● EXERCISE REQUIREMENTS
For the material below, return exactly the lines starting at the one holding "Your contribution here." and ending at the one holding "beta - [@dblock](https://github.com/dblock).", counting both as part of the range.

● EXERCISE DATA
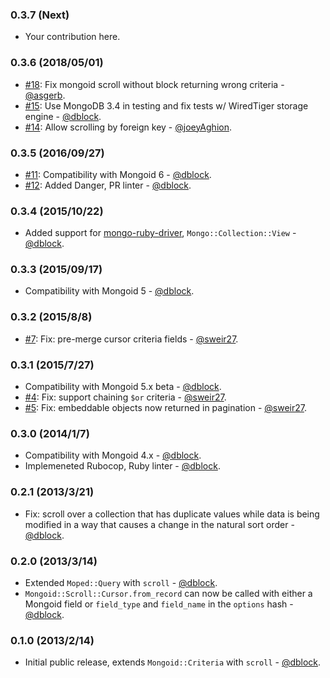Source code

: ### 0.3.7 (Next)

* Your contribution here.

### 0.3.6 (2018/05/01)

* [#18](https://github.com/mongoid/mongoid-scroll/pull/18): Fix mongoid scroll without block returning wrong criteria - [@asgerb](https://github.com/asgerb).
* [#15](https://github.com/mongoid/mongoid-scroll/pull/15): Use MongoDB 3.4 in testing and fix tests w/ WiredTiger storage engine - [@dblock](https://github.com/dblock).
* [#14](https://github.com/mongoid/mongoid-scroll/pull/14): Allow scrolling by foreign key - [@joeyAghion](https://github.com/joeyAghion).

### 0.3.5 (2016/09/27)

* [#11](https://github.com/mongoid/mongoid-scroll/pull/11): Compatibility with Mongoid 6 - [@dblock](https://github.com/dblock).
* [#12](https://github.com/mongoid/mongoid-scroll/pull/12): Added Danger, PR linter - [@dblock](https://github.com/dblock).

### 0.3.4 (2015/10/22)

* Added support for [mongo-ruby-driver](https://github.com/mongodb/mongo-ruby-driver), `Mongo::Collection::View` - [@dblock](https://github.com/dblock).

### 0.3.3 (2015/09/17)

* Compatibility with Mongoid 5 - [@dblock](https://github.com/dblock).

### 0.3.2 (2015/8/8)

* [#7](https://github.com/mongoid/mongoid-scroll/pull/7): Fix: pre-merge cursor criteria fields - [@sweir27](https://github.com/sweir27).

### 0.3.1 (2015/7/27)

* Compatibility with Mongoid 5.x beta - [@dblock](https://github.com/dblock).
* [#4](https://github.com/mongoid/mongoid-scroll/pull/4): Fix: support chaining `$or` criteria - [@sweir27](https://github.com/sweir27).
* [#5](https://github.com/mongoid/mongoid-scroll/pull/5): Fix: embeddable objects now returned in pagination - [@sweir27](https://github.com/sweir27).

### 0.3.0 (2014/1/7)

* Compatibility with Mongoid 4.x - [@dblock](https://github.com/dblock).
* Implemeneted Rubocop, Ruby linter - [@dblock](https://github.com/dblock).

### 0.2.1 (2013/3/21)

* Fix: scroll over a collection that has duplicate values while data is being modified in a way that causes a change in the natural sort order - [@dblock](https://github.com/dblock).

### 0.2.0 (2013/3/14)

* Extended `Moped::Query` with `scroll` - [@dblock](https://github.com/dblock).
* `Mongoid::Scroll::Cursor.from_record` can now be called with either a Mongoid field or `field_type` and `field_name` in the `options` hash - [@dblock](https://github.com/dblock).

### 0.1.0 (2013/2/14)

* Initial public release, extends `Mongoid::Criteria` with `scroll` - [@dblock](https://github.com/dblock).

● SOLUTION FOR THIS PROBLEM
* Your contribution here.

### 0.3.6 (2018/05/01)

* [#18](https://github.com/mongoid/mongoid-scroll/pull/18): Fix mongoid scroll without block returning wrong criteria - [@asgerb](https://github.com/asgerb).
* [#15](https://github.com/mongoid/mongoid-scroll/pull/15): Use MongoDB 3.4 in testing and fix tests w/ WiredTiger storage engine - [@dblock](https://github.com/dblock).
* [#14](https://github.com/mongoid/mongoid-scroll/pull/14): Allow scrolling by foreign key - [@joeyAghion](https://github.com/joeyAghion).

### 0.3.5 (2016/09/27)

* [#11](https://github.com/mongoid/mongoid-scroll/pull/11): Compatibility with Mongoid 6 - [@dblock](https://github.com/dblock).
* [#12](https://github.com/mongoid/mongoid-scroll/pull/12): Added Danger, PR linter - [@dblock](https://github.com/dblock).

### 0.3.4 (2015/10/22)

* Added support for [mongo-ruby-driver](https://github.com/mongodb/mongo-ruby-driver), `Mongo::Collection::View` - [@dblock](https://github.com/dblock).

### 0.3.3 (2015/09/17)

* Compatibility with Mongoid 5 - [@dblock](https://github.com/dblock).

### 0.3.2 (2015/8/8)

* [#7](https://github.com/mongoid/mongoid-scroll/pull/7): Fix: pre-merge cursor criteria fields - [@sweir27](https://github.com/sweir27).

### 0.3.1 (2015/7/27)

* Compatibility with Mongoid 5.x beta - [@dblock](https://github.com/dblock).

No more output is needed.